People are snacking more these days, and they’re also eating more seafood. The convergence of these two trends is resulting in a snack-culture sea change.
According to Datassential’s 2017 MenuTrends Keynote Report: Seafood, nearly 90 percent of consumers said they have snacked on seafood, such as popcorn shrimp, sushi or calamari.
While popcorn shrimp is the most popular seafood snack, chefs are dishing out more inventive seafood nibbles.
“If seafood is growing and snacking is growing, why not aim for the intersection?” said Datassential analyst Kyle Chamberlain.
For example, Smickles, a new pickles-meets-smelt starter, are on the menu at Shaker & Spear in Seattle. Chef Carolynn Spence’s unique snack is made by holding both smelts and pickles in dill pickle brine, drying them and coating them in a flour mix, frying them and serving them with tartar sauce and lemon wedges.
Pickles meet smelts in the Smickles at Shaker and Spear in Seattle.
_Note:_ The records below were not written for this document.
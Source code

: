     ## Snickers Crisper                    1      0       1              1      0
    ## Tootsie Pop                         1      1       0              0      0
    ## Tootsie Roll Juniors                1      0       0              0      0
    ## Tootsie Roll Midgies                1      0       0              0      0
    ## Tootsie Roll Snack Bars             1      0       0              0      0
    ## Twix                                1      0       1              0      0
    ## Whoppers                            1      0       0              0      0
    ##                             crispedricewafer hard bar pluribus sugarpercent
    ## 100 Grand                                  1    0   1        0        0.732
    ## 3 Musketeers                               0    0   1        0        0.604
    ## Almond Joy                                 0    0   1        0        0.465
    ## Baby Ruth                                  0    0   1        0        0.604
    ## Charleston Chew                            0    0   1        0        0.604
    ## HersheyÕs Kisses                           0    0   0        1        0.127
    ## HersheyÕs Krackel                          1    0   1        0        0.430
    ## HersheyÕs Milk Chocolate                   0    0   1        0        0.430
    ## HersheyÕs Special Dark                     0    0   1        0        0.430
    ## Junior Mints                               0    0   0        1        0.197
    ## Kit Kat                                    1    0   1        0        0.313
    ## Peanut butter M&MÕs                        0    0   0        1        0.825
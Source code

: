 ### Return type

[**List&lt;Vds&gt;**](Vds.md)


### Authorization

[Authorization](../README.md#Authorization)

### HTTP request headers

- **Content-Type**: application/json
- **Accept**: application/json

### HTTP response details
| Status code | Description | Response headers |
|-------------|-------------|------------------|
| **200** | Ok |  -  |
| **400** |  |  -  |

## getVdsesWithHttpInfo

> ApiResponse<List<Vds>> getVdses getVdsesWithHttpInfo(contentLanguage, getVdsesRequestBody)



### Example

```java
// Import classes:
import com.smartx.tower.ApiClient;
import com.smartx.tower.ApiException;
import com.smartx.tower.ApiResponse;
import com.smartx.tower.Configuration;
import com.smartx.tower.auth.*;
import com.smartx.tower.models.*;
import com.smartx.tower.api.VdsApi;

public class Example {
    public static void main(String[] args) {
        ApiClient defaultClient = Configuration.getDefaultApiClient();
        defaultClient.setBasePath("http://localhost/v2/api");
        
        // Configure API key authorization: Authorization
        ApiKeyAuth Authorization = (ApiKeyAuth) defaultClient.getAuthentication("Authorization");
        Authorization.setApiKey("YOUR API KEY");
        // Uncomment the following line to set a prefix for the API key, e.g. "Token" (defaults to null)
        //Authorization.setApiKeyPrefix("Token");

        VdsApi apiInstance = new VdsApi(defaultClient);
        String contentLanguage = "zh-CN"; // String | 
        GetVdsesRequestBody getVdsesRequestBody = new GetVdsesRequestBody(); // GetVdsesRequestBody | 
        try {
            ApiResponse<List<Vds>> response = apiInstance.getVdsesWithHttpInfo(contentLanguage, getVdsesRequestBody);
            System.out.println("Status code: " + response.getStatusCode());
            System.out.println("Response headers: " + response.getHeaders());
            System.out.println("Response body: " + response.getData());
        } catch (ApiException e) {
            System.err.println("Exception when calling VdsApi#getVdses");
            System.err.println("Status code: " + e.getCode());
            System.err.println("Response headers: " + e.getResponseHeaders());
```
Photo: Shaker and Spear.
“Smickles are a fun little treat,” Spence said. “They are perfect to share with the table and are extra fun because you can’t tell if you’re going to eat a smelt or a pickle spear since they’re both roughly the same size.”
Also making a seafood snack mashup is the culinary team at Pokeatery in San Mateo and Castro Valley, Calif., which recently added Pokecado Toast to its menu. A combination of two of-the-moment trends — avocado toast and poke (Hawaiian raw fish salad) — Pokecado Toast is made by topping locally sourced artisan bread with an array of handcrafted spreads, including sesame miso, spicy mayonnaise, wasabi aïoli, fresh avocado, baby arugula and poke.
“Customers like our Pokecado Toast because it's healthy and filling, while still being packed with flavor,” said Pokeatery co-founder Joann Chung. “They also like that it can be customized and just picked up with their hands and eaten in big bites.”
Meanwhile, at Camperdown Elm in Brooklyn, N.Y., executive chef and partner Brad Willits is offering SMAK as a snack. The pâté is made with smoked mackerel, amberjack and kingfish, and served with housemade squid-ink crackers and sesame seed. The item is inspired by a popular smoked fish snack Willits grew up eating in South Florida, where local fisherman make it with bycatch.
“I grew up eating the pâté as a snack with Captain's Wafers and hot sauce,” Willits said. “I just elevated the cracker a bit and lightened the dish.
Diners can order some SMAK (smoked mackerel, amerberjack, and kingfish) with squid ink crackers at Camperdown Elm in Brooklyn. Photo: Camperdown Elm.
SMAK is part of a selection of items under the “snack” section of Camperdown Elm’s menu, half of which include seafood.
“When you come here, our snack section makes people feel like this is where you should start your meal,” Willits said.
Charred Skate Fin, a kind of seafood jerky made by char-grilling skate fin is served with a hawaij (a Yemeni spice mix) curry dip at Bessou in New York City.
“Dried seafood is beloved in Japan, and skate jerky, or ‘eihire,’ is especially popular as a drinking snack,” said owner Maiko Kyogoku. “We update this dish by giving it extra char and making a special curry aïoli with hawaij.”
Also on Bessou’s menu is ebi shinjeo, or shrimp fritters. The poppable, fried shrimp balls are served with kabocha purée and chive oil.
At Sushirrito, a Japanese and Latin American concept with eight locations in San Francisco and New York City, executive chef and co-founder Ty Mahler is serving Lava Nachos: Brown rice chips are topped with spicy tuna, melted pepper Jack cheese, avocado, green onions, toasted nori seaweed strips and housemade Sriracha aïoli.
“It's the perfect dish when it comes to balancing flavor, texture, quantity and price,” Mahler said. “It’s great for sharing, combining everything that people go crazy for. Who doesn’t love spicy tuna, nachos, cheese and guacamole?”